■ WORK ITEM ■
Among the lines below, count those with the word "regression". Answer with the number only.

■ EXERCISE MATERIALS ■
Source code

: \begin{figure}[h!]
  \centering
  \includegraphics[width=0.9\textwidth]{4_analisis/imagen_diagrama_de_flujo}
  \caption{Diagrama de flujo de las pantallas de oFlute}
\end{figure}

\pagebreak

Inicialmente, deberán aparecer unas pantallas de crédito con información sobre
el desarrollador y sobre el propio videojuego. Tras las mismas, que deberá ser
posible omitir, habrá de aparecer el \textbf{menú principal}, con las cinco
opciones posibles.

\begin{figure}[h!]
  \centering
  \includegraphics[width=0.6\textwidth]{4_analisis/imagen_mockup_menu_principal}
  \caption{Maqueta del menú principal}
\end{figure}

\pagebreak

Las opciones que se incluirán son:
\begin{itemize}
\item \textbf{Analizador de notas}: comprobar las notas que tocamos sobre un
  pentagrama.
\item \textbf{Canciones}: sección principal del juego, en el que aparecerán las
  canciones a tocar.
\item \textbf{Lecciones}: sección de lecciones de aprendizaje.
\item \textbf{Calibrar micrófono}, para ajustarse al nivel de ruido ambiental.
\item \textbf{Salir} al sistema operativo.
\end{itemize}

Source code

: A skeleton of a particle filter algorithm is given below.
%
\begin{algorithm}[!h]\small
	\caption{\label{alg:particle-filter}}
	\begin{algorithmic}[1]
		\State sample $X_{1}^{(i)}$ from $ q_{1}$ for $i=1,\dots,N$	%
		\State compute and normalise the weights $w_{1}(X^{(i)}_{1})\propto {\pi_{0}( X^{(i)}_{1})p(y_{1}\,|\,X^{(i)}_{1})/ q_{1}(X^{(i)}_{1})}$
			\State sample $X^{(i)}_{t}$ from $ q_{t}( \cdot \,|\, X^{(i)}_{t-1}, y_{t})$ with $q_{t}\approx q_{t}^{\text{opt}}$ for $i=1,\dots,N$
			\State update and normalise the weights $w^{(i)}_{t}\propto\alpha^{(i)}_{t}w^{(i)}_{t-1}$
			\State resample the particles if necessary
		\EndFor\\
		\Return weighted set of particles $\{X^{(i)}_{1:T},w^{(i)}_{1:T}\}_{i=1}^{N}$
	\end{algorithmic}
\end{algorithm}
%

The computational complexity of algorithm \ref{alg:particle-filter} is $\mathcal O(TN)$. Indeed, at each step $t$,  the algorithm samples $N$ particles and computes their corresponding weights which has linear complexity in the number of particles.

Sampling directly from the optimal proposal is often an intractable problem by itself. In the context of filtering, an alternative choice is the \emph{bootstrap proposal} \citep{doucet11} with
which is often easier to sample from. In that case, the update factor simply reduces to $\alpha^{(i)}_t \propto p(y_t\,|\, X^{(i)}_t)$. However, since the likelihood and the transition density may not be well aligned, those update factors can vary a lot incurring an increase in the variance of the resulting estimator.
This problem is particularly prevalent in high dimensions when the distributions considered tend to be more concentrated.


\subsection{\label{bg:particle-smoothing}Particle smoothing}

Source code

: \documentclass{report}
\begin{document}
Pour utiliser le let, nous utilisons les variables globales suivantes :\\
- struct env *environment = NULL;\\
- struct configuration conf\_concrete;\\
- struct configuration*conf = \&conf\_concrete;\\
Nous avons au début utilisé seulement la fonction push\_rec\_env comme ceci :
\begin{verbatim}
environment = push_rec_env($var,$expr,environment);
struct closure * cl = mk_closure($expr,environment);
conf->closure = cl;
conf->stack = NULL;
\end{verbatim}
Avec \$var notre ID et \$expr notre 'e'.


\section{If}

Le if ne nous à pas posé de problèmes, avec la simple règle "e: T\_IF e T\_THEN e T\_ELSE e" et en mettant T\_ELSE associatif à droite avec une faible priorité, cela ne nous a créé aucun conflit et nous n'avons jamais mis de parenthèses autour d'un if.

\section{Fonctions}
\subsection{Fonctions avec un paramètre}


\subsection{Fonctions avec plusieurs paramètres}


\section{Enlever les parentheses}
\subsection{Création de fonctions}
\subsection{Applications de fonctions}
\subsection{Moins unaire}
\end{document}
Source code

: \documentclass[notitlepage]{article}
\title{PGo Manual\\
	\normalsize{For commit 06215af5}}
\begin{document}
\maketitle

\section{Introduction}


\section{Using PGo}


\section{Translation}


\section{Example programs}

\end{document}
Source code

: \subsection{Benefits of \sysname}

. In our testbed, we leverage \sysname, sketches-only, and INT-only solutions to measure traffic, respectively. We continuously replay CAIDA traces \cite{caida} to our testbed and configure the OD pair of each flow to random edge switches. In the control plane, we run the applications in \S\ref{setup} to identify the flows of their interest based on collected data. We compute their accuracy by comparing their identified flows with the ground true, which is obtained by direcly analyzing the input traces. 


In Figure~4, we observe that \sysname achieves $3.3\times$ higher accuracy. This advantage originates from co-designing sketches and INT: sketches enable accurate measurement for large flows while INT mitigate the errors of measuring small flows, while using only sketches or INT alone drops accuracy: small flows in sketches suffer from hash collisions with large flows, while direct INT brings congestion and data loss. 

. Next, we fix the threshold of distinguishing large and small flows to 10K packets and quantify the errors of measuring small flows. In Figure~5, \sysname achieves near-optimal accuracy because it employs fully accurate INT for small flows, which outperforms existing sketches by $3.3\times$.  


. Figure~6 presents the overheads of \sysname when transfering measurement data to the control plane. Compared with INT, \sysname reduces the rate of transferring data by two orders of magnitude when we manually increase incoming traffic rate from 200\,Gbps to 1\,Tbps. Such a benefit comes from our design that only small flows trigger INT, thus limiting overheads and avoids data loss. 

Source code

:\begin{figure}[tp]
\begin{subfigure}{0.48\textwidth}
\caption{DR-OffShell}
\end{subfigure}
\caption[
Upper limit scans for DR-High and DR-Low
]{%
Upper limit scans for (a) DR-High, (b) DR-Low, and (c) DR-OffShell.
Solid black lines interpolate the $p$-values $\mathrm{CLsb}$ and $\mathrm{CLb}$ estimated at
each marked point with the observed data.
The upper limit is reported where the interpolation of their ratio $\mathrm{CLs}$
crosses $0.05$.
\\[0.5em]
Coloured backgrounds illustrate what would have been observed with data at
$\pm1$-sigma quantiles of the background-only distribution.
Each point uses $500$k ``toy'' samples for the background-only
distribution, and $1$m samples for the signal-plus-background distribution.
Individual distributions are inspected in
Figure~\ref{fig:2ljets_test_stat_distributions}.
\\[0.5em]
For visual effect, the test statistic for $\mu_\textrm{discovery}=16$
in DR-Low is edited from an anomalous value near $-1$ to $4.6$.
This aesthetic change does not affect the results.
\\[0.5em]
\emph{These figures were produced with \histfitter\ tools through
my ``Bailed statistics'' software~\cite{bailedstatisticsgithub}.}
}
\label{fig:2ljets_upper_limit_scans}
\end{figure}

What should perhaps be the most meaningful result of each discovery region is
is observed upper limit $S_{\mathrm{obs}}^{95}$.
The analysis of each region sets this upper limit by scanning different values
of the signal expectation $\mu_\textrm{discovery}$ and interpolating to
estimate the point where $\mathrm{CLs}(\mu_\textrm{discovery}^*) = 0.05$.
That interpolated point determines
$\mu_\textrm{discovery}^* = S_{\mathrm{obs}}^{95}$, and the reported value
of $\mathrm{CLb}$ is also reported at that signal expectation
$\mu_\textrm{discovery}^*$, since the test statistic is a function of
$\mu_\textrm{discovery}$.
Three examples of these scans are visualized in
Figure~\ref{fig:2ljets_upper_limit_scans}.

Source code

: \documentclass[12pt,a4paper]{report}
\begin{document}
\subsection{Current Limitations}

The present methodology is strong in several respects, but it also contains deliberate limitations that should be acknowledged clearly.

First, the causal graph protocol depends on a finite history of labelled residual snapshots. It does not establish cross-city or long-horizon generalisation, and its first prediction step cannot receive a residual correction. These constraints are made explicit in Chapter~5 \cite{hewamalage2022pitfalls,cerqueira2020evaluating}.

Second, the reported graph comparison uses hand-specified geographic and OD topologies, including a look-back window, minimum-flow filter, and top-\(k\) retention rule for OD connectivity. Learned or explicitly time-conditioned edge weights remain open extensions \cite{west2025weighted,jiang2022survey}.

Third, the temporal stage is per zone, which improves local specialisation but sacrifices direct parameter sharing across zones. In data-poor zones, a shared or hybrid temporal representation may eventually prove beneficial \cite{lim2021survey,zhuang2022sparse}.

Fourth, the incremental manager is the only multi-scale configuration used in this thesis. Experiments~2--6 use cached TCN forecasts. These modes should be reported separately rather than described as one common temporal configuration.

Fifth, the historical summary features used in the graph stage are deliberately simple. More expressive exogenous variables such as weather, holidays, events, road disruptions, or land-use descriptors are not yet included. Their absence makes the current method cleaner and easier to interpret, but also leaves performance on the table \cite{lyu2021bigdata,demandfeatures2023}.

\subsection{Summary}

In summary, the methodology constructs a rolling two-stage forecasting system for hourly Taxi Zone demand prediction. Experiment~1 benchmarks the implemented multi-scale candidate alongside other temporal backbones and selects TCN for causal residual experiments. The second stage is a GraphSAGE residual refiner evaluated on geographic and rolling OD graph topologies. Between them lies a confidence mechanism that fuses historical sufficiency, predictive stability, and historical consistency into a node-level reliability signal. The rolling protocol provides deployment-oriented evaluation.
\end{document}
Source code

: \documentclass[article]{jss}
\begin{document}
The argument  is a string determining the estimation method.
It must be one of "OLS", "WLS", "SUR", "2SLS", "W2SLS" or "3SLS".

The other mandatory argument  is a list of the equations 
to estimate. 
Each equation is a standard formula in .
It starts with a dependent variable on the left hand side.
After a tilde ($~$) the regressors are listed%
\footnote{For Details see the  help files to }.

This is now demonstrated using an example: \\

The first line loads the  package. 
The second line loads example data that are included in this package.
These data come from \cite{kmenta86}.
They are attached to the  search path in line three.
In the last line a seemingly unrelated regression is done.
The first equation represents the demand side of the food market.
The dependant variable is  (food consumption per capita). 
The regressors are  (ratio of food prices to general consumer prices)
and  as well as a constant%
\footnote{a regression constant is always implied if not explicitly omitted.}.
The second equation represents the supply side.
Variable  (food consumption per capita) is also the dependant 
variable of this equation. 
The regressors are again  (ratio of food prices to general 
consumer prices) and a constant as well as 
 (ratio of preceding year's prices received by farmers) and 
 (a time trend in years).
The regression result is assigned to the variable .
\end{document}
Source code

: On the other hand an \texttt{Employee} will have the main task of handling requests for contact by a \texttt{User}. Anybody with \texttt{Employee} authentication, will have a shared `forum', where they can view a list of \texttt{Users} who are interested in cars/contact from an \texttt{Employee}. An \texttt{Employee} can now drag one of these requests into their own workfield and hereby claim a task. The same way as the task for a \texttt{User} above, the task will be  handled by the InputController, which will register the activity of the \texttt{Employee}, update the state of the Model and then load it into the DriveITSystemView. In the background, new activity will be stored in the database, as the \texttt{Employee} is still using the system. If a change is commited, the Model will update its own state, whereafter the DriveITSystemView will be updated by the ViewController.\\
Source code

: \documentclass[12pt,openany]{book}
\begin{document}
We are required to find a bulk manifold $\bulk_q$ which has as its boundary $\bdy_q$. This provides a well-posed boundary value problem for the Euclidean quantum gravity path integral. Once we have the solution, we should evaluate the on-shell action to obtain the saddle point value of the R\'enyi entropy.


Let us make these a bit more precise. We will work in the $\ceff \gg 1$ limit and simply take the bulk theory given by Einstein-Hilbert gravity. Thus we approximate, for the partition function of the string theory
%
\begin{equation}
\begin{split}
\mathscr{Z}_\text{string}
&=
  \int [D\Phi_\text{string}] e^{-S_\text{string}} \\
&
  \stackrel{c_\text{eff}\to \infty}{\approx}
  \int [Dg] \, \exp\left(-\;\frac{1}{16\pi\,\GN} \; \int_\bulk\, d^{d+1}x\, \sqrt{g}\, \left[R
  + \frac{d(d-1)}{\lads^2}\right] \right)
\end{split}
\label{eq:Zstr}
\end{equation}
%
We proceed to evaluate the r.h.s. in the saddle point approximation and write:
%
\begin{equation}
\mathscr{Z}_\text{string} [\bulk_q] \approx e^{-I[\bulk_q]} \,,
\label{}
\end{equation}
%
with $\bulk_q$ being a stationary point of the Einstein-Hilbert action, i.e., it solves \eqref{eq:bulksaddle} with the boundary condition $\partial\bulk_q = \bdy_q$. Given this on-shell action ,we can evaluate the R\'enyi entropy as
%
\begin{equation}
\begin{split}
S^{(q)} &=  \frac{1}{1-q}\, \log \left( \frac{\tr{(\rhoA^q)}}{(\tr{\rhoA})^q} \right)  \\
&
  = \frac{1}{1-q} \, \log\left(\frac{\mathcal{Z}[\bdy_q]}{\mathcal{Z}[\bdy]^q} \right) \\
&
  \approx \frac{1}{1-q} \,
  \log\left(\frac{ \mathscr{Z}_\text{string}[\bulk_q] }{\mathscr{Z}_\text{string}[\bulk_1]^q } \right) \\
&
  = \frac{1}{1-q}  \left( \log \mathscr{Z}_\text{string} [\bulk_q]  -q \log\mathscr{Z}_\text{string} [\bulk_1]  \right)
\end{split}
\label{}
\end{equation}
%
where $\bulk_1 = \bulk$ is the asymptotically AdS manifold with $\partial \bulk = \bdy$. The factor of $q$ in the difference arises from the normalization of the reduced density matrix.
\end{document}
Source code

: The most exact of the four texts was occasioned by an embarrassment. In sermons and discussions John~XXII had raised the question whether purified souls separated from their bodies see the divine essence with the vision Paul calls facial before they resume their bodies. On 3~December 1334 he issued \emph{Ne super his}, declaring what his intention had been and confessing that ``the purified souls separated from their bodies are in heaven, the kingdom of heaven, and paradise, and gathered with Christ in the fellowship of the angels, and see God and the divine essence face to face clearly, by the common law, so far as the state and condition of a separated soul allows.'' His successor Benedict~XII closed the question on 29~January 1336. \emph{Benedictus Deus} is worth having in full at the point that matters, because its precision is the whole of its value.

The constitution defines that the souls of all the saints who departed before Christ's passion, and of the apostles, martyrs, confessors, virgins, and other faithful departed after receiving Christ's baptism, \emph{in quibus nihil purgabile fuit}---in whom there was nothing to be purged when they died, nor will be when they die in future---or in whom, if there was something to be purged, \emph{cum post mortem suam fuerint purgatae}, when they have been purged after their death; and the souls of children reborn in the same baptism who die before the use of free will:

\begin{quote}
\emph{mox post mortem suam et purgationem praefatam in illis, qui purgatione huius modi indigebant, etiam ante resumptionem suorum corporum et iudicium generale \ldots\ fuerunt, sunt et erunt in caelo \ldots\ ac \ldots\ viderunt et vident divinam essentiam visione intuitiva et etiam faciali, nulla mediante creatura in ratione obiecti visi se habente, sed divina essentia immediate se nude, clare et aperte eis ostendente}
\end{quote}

■ SOLUTION ■
3